BEGIN INPUT RECORDS

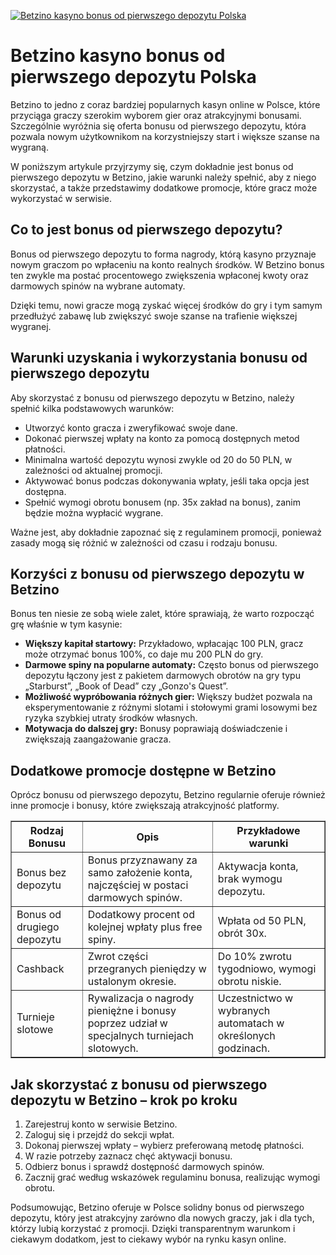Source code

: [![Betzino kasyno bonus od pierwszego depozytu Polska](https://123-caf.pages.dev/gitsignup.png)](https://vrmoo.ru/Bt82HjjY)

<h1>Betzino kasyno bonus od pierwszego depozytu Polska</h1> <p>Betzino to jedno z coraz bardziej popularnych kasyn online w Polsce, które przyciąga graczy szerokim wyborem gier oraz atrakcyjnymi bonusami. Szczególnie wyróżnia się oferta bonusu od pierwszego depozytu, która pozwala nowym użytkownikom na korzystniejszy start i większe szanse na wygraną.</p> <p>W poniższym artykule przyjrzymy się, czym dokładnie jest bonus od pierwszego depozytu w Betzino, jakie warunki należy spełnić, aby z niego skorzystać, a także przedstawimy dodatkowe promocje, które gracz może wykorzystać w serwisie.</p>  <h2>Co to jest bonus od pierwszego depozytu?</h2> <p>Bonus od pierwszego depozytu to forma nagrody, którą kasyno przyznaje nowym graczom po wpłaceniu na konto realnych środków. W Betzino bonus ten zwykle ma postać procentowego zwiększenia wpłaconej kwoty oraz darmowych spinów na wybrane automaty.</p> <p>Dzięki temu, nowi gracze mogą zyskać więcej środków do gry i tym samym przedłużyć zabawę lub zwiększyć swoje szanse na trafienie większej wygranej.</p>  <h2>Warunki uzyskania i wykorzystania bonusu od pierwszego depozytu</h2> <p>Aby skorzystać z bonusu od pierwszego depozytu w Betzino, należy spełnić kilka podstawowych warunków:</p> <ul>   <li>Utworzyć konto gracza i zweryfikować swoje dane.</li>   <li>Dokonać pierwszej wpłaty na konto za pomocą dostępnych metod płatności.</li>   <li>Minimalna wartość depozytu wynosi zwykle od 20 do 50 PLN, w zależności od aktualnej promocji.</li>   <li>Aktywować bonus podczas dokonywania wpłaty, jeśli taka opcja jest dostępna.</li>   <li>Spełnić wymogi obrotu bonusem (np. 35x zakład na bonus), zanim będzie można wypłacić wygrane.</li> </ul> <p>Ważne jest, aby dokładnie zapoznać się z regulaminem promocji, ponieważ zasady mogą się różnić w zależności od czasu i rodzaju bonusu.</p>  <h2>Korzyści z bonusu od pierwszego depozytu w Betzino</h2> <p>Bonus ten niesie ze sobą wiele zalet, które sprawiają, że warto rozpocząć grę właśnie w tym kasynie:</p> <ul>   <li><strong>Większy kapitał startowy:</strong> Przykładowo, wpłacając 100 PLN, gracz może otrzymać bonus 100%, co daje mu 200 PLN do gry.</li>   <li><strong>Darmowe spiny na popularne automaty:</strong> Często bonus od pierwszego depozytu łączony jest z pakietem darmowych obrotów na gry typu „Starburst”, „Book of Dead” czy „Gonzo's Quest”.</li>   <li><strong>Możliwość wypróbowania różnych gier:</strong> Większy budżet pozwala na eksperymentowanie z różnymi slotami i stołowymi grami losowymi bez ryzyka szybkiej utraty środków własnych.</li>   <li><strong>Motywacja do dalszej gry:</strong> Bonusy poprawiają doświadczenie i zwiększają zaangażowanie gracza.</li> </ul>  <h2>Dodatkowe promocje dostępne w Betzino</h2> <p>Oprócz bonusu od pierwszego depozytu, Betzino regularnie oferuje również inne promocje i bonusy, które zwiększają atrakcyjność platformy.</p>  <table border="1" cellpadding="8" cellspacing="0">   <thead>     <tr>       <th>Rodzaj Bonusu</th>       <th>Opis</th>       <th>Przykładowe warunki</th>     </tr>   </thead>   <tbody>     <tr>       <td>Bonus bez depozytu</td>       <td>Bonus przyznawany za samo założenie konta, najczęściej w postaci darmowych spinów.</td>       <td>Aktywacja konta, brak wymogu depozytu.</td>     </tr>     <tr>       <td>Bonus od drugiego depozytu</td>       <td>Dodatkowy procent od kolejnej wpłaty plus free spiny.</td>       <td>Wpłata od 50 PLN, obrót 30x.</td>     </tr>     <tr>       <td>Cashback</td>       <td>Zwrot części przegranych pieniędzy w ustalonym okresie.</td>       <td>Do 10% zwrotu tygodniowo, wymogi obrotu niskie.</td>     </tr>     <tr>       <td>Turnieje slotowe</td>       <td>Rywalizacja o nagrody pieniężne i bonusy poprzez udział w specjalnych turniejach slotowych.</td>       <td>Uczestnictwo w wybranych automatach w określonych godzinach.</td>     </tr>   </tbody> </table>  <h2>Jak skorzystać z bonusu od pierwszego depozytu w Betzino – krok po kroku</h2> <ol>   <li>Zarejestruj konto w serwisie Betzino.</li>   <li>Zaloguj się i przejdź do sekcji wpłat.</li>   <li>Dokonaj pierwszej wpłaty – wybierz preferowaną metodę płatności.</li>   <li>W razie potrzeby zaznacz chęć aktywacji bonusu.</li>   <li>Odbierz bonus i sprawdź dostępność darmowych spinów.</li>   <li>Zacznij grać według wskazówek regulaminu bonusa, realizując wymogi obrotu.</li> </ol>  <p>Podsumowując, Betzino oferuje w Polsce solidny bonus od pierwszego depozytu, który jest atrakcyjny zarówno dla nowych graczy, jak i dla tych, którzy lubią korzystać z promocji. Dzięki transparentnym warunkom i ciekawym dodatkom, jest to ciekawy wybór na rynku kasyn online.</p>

END INPUT RECORDS
BEGIN INPUT RECORDS

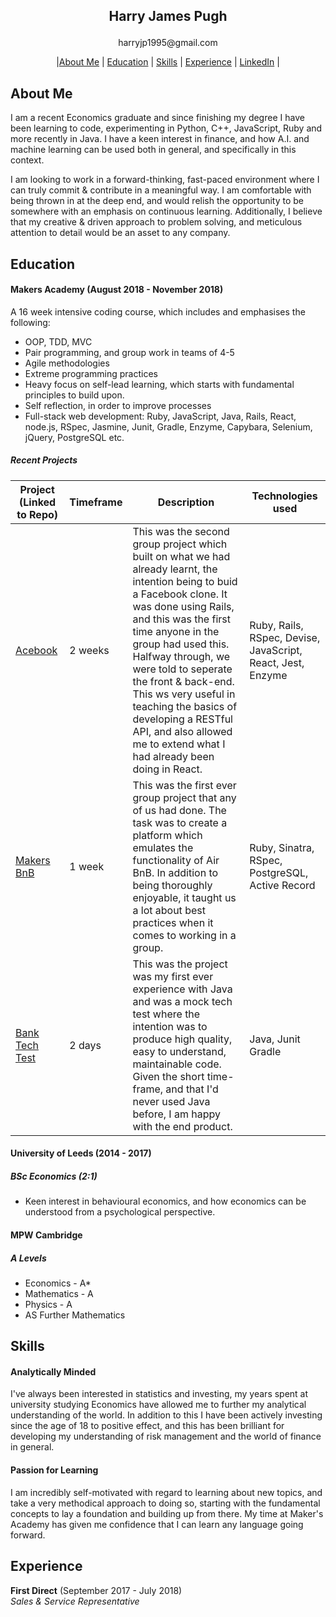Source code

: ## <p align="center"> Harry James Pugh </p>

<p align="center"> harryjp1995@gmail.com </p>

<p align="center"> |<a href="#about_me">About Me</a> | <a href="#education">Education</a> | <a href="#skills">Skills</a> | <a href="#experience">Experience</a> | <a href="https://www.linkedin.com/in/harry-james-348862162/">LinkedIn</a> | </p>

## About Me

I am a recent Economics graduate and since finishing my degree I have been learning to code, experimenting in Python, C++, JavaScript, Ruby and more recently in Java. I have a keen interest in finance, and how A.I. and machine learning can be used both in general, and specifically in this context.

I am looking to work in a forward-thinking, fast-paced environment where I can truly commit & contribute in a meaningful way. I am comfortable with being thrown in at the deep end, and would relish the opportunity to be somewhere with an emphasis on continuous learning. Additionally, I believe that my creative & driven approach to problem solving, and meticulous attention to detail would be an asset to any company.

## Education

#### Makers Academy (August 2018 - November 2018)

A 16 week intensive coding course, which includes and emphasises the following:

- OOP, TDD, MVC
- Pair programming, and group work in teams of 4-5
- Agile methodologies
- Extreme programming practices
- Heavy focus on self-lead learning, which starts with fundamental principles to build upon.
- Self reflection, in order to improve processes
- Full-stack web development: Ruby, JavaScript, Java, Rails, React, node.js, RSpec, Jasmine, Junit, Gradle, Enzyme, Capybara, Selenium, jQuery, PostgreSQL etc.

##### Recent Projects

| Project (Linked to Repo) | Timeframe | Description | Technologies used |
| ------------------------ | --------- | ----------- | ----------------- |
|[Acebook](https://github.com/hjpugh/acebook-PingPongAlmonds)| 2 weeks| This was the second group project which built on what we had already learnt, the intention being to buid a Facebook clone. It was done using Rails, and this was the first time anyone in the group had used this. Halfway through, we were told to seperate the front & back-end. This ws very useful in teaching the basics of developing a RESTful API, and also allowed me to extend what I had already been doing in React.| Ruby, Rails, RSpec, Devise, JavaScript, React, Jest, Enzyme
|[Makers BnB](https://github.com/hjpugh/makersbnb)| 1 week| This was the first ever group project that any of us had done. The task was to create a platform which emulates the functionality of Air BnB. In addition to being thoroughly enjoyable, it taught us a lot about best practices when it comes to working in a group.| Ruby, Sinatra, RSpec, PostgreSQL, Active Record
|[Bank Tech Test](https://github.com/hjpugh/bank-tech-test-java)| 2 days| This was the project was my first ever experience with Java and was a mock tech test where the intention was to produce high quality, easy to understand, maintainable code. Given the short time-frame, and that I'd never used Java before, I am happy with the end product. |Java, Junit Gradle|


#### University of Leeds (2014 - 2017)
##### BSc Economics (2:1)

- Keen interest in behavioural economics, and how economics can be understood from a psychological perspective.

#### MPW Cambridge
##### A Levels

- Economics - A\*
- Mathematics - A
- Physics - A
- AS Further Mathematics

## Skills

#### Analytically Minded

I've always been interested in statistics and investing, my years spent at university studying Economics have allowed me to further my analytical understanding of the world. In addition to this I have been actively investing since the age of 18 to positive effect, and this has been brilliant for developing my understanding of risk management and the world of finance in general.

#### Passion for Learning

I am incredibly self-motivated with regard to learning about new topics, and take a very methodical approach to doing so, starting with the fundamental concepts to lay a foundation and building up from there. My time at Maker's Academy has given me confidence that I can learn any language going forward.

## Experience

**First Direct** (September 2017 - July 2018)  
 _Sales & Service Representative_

END INPUT RECORDS

Beginning with the line holding "#### MPW Cambridge" and ending with the line holding "#### Analytically Minded", write out the stretch of material above exactly; add no further lines.

#### MPW Cambridge
##### A Levels

- Economics - A\*
- Mathematics - A
- Physics - A
- AS Further Mathematics

## Skills

#### Analytically Minded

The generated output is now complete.